• _EXERCISE REQUIREMENTS_
Take the material below and output exactly the run of lines from the one containing "## Requeriments" down to the one containing "Escriviu aquest programa", with both included.

^^^^^^^^

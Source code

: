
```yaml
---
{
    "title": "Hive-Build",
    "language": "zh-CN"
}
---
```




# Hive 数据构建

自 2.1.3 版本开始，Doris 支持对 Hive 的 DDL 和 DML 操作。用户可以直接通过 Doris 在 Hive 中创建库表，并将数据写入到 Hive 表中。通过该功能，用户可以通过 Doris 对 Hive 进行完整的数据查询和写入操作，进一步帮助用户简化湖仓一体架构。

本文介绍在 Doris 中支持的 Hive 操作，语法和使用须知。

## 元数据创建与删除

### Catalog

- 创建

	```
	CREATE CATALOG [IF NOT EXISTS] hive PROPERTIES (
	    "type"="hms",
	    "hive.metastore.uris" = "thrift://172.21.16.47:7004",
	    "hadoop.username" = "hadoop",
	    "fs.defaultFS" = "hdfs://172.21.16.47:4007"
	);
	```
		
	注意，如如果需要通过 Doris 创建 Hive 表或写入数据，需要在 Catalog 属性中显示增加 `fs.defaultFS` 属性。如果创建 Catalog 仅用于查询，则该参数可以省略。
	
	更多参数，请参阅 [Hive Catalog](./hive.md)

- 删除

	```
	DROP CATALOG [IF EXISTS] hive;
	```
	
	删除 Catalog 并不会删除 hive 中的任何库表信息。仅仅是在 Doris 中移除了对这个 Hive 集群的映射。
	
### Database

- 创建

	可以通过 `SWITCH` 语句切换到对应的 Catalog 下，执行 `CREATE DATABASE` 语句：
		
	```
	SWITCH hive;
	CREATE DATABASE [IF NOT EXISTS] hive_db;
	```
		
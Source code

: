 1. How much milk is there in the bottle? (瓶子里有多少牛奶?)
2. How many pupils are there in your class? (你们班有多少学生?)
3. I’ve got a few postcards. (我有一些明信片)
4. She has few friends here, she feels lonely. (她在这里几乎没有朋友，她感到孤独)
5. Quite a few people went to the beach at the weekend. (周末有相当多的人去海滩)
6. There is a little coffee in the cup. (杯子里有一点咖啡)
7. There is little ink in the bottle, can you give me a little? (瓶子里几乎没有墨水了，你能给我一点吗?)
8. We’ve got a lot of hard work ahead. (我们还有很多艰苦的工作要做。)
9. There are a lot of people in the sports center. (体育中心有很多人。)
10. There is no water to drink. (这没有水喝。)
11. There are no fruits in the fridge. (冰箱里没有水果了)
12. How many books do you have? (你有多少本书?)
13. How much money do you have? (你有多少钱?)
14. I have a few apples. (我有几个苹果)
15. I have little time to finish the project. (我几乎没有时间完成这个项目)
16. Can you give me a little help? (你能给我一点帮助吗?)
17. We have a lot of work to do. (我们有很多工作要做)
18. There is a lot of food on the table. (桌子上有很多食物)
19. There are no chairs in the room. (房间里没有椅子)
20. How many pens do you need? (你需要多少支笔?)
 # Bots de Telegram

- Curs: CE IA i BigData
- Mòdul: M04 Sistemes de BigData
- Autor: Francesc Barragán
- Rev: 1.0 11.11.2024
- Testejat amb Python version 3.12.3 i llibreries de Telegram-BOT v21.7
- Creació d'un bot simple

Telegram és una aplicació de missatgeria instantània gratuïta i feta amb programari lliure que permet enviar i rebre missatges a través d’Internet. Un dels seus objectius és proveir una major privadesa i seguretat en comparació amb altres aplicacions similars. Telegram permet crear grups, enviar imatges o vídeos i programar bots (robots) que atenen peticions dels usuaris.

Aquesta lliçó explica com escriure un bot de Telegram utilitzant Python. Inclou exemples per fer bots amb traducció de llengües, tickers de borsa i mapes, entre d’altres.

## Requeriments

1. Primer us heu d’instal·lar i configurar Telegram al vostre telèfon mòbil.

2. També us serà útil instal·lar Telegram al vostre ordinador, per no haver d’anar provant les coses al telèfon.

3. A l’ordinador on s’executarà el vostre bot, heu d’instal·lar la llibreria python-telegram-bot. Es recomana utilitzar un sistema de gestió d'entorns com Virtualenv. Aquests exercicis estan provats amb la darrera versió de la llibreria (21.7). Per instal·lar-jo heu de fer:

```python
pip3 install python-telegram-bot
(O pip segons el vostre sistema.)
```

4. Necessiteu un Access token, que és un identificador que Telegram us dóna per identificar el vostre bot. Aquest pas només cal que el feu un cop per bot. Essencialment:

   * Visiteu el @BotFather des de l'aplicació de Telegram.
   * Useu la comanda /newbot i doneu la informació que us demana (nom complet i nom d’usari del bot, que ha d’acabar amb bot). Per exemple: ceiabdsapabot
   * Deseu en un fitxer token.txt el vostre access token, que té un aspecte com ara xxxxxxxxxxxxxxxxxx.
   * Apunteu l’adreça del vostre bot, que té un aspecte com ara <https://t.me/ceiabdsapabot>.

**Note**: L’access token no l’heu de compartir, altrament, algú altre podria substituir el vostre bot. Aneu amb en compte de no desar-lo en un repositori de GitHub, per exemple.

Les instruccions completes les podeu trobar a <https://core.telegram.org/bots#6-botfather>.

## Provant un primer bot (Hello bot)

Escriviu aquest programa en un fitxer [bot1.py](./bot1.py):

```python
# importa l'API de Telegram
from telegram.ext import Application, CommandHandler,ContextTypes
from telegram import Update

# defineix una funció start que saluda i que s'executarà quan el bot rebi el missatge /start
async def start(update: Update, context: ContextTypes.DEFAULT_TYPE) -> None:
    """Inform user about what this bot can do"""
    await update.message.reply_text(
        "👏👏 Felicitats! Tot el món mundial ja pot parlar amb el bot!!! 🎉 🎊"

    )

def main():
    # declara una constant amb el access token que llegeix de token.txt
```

^^^^^^^^

• _ANSWER SECTION_
## Requeriments

1. Primer us heu d’instal·lar i configurar Telegram al vostre telèfon mòbil.

2. També us serà útil instal·lar Telegram al vostre ordinador, per no haver d’anar provant les coses al telèfon.

3. A l’ordinador on s’executarà el vostre bot, heu d’instal·lar la llibreria python-telegram-bot. Es recomana utilitzar un sistema de gestió d'entorns com Virtualenv. Aquests exercicis estan provats amb la darrera versió de la llibreria (21.7). Per instal·lar-jo heu de fer:

```python
pip3 install python-telegram-bot
(O pip segons el vostre sistema.)
```

4. Necessiteu un Access token, que és un identificador que Telegram us dóna per identificar el vostre bot. Aquest pas només cal que el feu un cop per bot. Essencialment:

   * Visiteu el @BotFather des de l'aplicació de Telegram.
   * Useu la comanda /newbot i doneu la informació que us demana (nom complet i nom d’usari del bot, que ha d’acabar amb bot). Per exemple: ceiabdsapabot
   * Deseu en un fitxer token.txt el vostre access token, que té un aspecte com ara xxxxxxxxxxxxxxxxxx.
   * Apunteu l’adreça del vostre bot, que té un aspecte com ara <https://t.me/ceiabdsapabot>.

**Note**: L’access token no l’heu de compartir, altrament, algú altre podria substituir el vostre bot. Aneu amb en compte de no desar-lo en un repositori de GitHub, per exemple.

Les instruccions completes les podeu trobar a <https://core.telegram.org/bots#6-botfather>.

## Provant un primer bot (Hello bot)

Escriviu aquest programa en un fitxer [bot1.py](./bot1.py):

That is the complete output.